The galaxy would never again know his like.
As for Thane himself, he was too humble to keep a personal tally, but his helm display recorded it for him: three hundred and eighteen kills for three hundred and nineteen rounds expended. It had been him to lead the sortie that crippled the orks’ flak guns, and him that then called down the finishing blow.
The Icarus supercarrier, several kilometres of runstrip mounted over many windswept tiers upon two sets of awesome tracks, had been held in reserve with the Field-Legatus’ Leviathan and escort. Scant minutes after Thane’s voxed authorisation, dozens of low-flying Marauder bombers and Vulture gunships had turned what remained of the palace approach to ash and glass, dust under a Space Marine’s boot.
There had been nothing left but a handful of survivors, crawling cockroach-like in the rubble of apocalypse, to prevent the hundred and twelve Demolisher siege tanks of the Ullanor Veterans forming up into one long, slowly advancing firing line and opening up against the palace’s outer wall with the full fury of mankind.

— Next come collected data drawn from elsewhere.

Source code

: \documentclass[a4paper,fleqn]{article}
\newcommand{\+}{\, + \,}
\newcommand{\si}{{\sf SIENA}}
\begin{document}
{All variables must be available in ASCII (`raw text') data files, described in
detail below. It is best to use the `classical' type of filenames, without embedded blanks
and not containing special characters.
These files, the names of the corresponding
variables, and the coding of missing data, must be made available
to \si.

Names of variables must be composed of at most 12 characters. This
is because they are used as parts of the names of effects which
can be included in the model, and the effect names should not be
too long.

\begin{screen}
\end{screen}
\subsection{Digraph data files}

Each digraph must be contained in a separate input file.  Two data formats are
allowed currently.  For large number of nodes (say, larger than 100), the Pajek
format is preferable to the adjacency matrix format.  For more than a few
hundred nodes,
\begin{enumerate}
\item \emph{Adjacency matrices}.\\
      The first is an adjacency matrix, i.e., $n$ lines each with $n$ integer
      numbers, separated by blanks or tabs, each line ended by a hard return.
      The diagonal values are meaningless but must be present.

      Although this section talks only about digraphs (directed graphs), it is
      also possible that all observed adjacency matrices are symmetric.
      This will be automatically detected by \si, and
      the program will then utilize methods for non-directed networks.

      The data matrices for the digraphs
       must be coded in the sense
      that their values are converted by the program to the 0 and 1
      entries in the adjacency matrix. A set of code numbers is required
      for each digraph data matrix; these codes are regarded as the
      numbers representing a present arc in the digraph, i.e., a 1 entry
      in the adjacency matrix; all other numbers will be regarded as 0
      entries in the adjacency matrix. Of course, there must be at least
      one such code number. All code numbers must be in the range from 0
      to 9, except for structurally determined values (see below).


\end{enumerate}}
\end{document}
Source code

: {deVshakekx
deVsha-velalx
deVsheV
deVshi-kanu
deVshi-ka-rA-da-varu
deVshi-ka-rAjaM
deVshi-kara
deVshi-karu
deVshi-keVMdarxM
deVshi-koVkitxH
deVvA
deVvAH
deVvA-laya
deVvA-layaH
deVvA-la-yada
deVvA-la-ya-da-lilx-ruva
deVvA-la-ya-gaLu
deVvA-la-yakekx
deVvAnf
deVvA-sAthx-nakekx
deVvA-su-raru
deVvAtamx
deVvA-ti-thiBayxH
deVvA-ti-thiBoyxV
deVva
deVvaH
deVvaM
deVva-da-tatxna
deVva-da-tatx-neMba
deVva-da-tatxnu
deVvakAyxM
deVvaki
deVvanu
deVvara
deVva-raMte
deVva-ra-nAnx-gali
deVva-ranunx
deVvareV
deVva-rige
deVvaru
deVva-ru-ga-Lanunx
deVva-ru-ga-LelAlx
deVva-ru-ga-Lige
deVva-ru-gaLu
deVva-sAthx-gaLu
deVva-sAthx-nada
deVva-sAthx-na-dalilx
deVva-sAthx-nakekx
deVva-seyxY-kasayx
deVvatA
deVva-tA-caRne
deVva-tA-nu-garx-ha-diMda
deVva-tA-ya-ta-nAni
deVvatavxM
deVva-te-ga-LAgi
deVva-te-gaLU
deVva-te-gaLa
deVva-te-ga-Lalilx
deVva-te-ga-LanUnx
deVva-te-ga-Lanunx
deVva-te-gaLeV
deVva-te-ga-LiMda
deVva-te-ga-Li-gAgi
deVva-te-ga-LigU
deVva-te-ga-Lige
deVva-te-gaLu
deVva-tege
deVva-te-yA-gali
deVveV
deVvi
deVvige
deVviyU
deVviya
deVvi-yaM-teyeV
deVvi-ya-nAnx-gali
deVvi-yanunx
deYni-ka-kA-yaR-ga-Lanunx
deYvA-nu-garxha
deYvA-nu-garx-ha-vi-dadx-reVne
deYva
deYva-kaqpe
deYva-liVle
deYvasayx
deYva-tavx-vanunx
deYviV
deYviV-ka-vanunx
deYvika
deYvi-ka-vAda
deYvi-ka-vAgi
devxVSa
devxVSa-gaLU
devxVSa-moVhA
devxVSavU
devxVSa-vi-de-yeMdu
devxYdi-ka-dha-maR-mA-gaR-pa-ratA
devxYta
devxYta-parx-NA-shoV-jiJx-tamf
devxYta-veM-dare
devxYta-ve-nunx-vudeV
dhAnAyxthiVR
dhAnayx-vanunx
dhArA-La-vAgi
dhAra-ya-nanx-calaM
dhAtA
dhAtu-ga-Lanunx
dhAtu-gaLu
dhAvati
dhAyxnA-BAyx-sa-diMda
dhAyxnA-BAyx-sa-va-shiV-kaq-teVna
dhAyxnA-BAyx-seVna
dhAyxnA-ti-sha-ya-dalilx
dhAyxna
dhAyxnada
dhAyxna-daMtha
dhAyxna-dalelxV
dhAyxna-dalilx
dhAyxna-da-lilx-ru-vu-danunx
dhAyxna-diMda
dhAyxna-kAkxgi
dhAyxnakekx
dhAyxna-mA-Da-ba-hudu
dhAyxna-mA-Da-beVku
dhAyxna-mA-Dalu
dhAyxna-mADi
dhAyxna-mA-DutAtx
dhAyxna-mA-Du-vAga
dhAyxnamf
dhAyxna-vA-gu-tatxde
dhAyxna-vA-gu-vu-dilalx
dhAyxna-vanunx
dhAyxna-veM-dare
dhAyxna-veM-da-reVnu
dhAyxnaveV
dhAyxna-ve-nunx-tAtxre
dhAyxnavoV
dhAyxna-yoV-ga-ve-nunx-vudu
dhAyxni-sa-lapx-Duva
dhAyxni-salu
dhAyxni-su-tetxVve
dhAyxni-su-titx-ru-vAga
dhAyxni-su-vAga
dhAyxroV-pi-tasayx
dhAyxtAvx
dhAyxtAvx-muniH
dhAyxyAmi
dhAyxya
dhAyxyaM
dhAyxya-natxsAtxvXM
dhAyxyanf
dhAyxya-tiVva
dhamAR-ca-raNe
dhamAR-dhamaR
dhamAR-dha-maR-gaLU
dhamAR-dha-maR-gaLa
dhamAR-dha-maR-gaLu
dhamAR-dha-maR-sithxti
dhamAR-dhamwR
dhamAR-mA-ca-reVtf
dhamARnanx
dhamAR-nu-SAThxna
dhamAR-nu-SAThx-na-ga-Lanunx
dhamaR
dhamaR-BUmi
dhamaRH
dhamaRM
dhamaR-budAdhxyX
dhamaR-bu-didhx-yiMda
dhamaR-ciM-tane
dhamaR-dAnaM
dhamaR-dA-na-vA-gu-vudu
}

The orks’ fortification was staggeringly vast. Superhard metals plated its sloped face. Energy fields flickered in ugly opposition to the shells and explosions that broke along its length. Fixed gun turrets raked the ground, even as shield overloads drove cracks through ablative plating and exposed bare rockcrete to the massed gunnery of the Astra Militarum. The wall crumbled.
Maximus Thane was the first to cheer.
Everything started to move forwards. On first impression it was as though the planet’s artificial tectonics were undergoing one of their gross scale rearrangements, but the sky was still, the ground was still, it was everything else that was moving. Every man, every vehicle was suddenly rushing towards the breach in the wall as though the planet was a voidship and they had just punched a hole in their own hull. Those that had been closest to the breach were the first to enter; no deeper thought went into it than that. They were the orks now.